• What the exercise asks:
Starting from the line containing "drivers had issues", write out the rest of the entries exactly, through the final line, including nothing else.
==== Source records ====
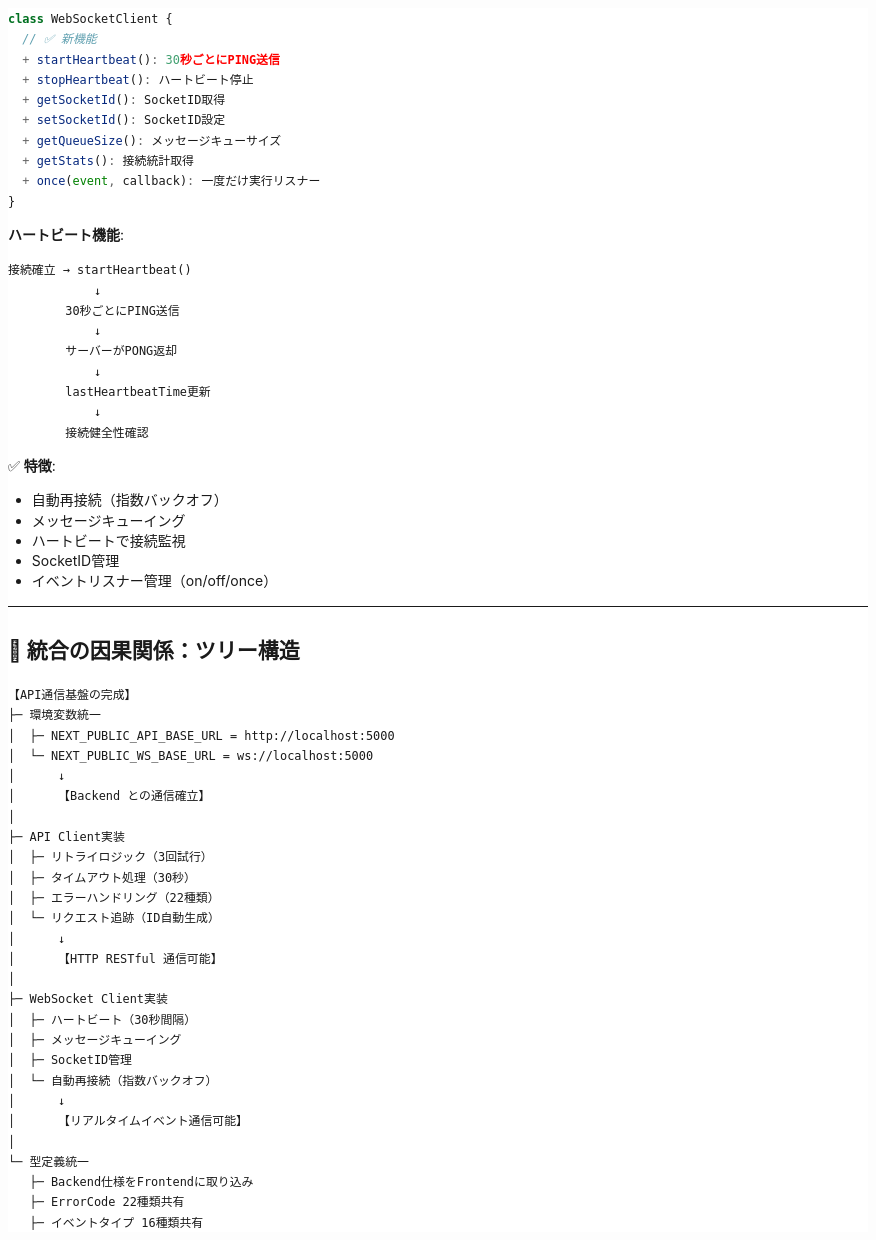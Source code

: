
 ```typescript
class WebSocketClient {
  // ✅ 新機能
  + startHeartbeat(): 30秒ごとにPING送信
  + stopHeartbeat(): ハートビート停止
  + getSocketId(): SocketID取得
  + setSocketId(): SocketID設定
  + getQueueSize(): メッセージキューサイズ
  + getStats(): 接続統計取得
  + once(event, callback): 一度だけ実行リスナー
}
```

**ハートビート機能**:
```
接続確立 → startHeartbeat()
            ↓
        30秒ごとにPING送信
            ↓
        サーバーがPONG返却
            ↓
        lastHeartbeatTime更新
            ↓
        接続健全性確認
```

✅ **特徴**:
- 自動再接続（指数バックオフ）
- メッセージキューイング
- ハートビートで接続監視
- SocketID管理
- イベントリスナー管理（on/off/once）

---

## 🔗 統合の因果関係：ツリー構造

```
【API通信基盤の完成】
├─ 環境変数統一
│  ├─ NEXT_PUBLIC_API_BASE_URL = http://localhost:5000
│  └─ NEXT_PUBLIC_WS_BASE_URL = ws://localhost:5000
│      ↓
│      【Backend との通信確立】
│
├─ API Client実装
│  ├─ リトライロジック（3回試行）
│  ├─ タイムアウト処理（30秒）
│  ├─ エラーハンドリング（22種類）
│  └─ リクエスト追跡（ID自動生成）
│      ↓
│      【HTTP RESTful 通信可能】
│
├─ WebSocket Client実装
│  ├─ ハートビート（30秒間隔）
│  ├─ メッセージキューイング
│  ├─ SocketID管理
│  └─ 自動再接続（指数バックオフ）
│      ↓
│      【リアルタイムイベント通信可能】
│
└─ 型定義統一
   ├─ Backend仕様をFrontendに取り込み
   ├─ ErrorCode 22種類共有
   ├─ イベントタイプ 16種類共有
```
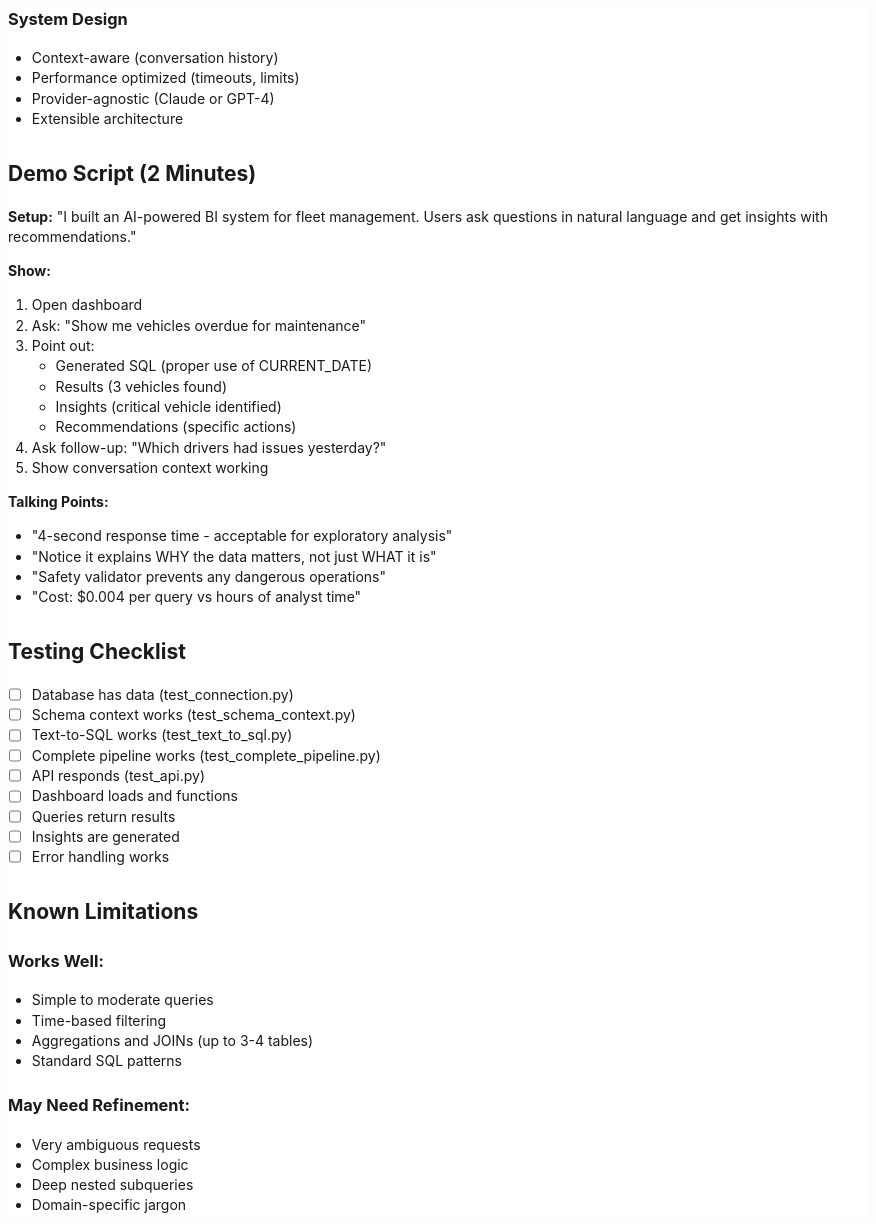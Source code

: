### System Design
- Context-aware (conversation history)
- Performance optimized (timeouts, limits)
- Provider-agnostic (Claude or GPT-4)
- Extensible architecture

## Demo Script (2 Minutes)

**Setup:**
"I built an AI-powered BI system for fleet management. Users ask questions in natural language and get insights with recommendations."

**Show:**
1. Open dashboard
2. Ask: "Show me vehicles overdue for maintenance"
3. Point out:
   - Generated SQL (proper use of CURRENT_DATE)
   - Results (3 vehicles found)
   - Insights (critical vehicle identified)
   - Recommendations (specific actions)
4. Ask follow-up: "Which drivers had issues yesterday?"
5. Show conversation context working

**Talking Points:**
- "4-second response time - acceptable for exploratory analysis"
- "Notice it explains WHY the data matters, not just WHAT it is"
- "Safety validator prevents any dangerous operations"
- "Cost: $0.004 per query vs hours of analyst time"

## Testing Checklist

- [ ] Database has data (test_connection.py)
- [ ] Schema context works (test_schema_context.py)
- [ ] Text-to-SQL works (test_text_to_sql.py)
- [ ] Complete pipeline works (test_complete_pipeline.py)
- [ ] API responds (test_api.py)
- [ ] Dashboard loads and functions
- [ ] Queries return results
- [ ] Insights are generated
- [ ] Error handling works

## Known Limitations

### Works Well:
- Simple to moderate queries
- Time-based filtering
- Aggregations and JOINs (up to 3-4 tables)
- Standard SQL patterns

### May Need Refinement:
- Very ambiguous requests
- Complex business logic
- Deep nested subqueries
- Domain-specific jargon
====
• Solution below:
4. Ask follow-up: "Which drivers had issues yesterday?"
5. Show conversation context working

**Talking Points:**
- "4-second response time - acceptable for exploratory analysis"
- "Notice it explains WHY the data matters, not just WHAT it is"
- "Safety validator prevents any dangerous operations"
- "Cost: $0.004 per query vs hours of analyst time"

## Testing Checklist

- [ ] Database has data (test_connection.py)
- [ ] Schema context works (test_schema_context.py)
- [ ] Text-to-SQL works (test_text_to_sql.py)
- [ ] Complete pipeline works (test_complete_pipeline.py)
- [ ] API responds (test_api.py)
- [ ] Dashboard loads and functions
- [ ] Queries return results
- [ ] Insights are generated
- [ ] Error handling works

## Known Limitations

### Works Well:
- Simple to moderate queries
- Time-based filtering
- Aggregations and JOINs (up to 3-4 tables)
- Standard SQL patterns

### May Need Refinement:
- Very ambiguous requests
- Complex business logic
- Deep nested subqueries
- Domain-specific jargon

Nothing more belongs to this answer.